When Donald Duck (and Disney Studios) Went To War
Given the Memorial Day holiday, it seems appropriate to revisit Disney Studios during World War II.
Significantly, on December 8, 1941, the day after Japan attacked Pearl Harbor the Disney brothers woke up to more news.
The United States Army had moved into their studio in Burbank.
Disney Studios: On the Home Front
In 2018, Bethanee Bemis of The National Museum of American History (The Smithsonian) posted:
[During the war] The New York Times singled out Donald Duck… as an “ambassador-at-large, a salesman of the American Way.”
By the end of the war, however, the title… may well have belonged to Walt Disney himself.
Disney’s characters in war-related work helped to strengthen the perception of the Disney brand as a symbol of the United States…
The Day After… At The Studios
Of course, the world changed after Pearl Harbor. Work at the Disney brothers’ Studio was not immune to that shift in priorities.
The Studios completed Bambi but ceased production on other features.
But during the war, and at the behest of Uncle Sam, Disney production increased; “from an average of 3,000 feet of completed film per year to 300,000. The studio was operating six days a week, plus two nights of overtime” (according to The Walt Disney Family Museum, TWDFM).
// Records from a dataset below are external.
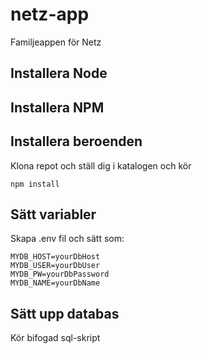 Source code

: # netz-app
Familjeappen för Netz

## Installera Node


## Installera NPM

## Installera beroenden

Klona repot och ställ dig i katalogen och kör

```npm install```

## Sätt variabler

Skapa .env fil och sätt som:
```
MYDB_HOST=yourDbHost
MYDB_USER=yourDbUser
MYDB_PW=yourDbPassword
MYDB_NAME=yourDbName
```

## Sätt upp databas
Kör bifogad sql-skript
“With the Disney studio lot in Burbank requisitioned as an Army anti-aircraft base after the bombing of Pearl Harbor in 1941, Walt and his staff pledged to support the war effort without hesitation, devoting over 90% of their wartime output to producing training, propaganda, entertainment, and public-service films, while also designing an extensive collection of insignia and print media,” explained WaltDisney.org.
30 Films, 1400 Insignia
Contributing work at cost, Disney worked throughout the war.
Disney designed more than 1,400 insignia for military units, at an average cost of $25 each…
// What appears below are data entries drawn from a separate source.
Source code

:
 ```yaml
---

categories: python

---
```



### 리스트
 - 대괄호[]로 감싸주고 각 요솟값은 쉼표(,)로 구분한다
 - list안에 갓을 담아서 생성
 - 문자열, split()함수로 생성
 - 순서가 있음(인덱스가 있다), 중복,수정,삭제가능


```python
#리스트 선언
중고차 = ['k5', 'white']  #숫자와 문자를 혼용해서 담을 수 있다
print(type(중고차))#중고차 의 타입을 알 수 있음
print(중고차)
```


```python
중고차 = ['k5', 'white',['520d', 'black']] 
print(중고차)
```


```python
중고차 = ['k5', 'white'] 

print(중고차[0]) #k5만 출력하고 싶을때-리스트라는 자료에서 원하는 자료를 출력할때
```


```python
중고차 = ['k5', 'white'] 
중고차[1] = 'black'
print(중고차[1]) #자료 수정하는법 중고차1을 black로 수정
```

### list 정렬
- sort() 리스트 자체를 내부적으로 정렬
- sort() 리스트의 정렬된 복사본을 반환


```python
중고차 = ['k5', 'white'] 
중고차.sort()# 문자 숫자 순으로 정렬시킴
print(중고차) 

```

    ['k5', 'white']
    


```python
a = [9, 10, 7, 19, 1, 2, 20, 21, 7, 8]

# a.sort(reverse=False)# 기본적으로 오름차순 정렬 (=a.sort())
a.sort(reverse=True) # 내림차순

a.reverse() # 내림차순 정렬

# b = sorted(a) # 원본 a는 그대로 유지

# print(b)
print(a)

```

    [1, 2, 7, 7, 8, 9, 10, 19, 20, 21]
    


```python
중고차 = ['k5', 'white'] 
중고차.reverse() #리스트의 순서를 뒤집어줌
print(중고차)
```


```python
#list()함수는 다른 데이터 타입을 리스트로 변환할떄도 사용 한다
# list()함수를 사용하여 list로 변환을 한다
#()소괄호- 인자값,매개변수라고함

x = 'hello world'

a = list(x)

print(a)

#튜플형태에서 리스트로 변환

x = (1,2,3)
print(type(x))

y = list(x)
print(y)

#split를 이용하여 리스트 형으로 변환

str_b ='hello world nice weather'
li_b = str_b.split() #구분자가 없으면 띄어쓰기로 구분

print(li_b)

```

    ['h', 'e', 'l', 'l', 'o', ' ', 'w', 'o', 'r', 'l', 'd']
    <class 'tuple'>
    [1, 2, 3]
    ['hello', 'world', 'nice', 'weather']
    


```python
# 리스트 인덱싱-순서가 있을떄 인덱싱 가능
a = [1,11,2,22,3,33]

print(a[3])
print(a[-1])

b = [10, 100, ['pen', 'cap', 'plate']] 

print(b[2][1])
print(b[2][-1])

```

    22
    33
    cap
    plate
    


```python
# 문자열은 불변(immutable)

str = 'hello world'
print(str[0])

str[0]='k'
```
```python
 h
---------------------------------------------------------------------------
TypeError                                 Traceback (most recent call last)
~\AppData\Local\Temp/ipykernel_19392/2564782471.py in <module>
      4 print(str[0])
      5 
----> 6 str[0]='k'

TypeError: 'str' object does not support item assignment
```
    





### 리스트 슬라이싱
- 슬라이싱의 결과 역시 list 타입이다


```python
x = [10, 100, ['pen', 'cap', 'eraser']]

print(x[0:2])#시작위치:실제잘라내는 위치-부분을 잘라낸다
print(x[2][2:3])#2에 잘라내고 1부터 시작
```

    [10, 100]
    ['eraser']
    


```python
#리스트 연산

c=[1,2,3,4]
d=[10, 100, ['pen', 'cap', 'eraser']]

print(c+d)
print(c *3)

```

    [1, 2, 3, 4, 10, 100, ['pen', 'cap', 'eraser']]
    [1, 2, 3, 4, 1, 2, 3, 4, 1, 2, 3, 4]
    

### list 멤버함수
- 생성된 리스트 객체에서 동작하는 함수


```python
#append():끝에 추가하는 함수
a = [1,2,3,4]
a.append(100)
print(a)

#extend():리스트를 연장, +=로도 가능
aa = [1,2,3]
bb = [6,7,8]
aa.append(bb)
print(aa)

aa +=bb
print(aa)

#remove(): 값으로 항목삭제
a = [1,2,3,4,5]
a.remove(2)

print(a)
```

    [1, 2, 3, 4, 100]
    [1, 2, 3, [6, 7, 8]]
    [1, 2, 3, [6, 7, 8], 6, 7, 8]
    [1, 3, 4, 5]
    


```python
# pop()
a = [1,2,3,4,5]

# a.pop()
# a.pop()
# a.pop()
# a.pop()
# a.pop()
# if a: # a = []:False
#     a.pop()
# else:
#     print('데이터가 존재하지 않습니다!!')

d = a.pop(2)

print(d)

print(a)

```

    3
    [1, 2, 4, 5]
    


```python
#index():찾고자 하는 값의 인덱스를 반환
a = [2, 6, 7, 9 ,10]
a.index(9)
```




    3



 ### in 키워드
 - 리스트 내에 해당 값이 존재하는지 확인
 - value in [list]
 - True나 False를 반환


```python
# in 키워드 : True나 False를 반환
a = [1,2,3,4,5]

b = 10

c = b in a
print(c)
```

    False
Walt said “Those kids grew up on Mickey Mouse, I owed it to ‘em.”
Walt [also] received calls from the Navy, the Army, the Department of Agriculture, and other government agencies to create training films and public service announcements.
Important Pieces From Disney Studios
Furthermore, History.com posted:
During the war, Disney employees created educational films for various federal agencies, including a 1942 animated short, “The New Spirit,” commissioned by the Treasury Department to encourage people to pay their income taxes as a way to support the war effort.
The film, which starred Donald Duck, was shown in thousands of movie theaters and even earned an Academy Award nomination.
Of course, the word for many of these works is propaganda. And while the Disney Company strove to do its part, it wasn’t without thought.
“[However] his team eventually turned out animated shorts such as 1943’s ‘Der Fuehrer’s Face, which made fun of the Nazis and again starred Donald Duck,” explained History.com.
“Additionally, after reading the 1942 best-seller ‘Victory Through Air Power’ by Major Alexander de Seversky, Walt… decided to adapt it as a 1943 live action-animated feature.
“Both President Franklin Roosevelt and British Prime Minister Winston Churchill saw the film, which reportedly made an impression on them.”
Note: Also important to remember is that Walt, attempted to join the U.S. Army during WWI. Being deemed too young, he forged his birth certificate to join the Red Cross as an ambulance driver (but arrived in France after the armistice). Walt’s older brother Roy served in the United States Navy from 1917 to 1919.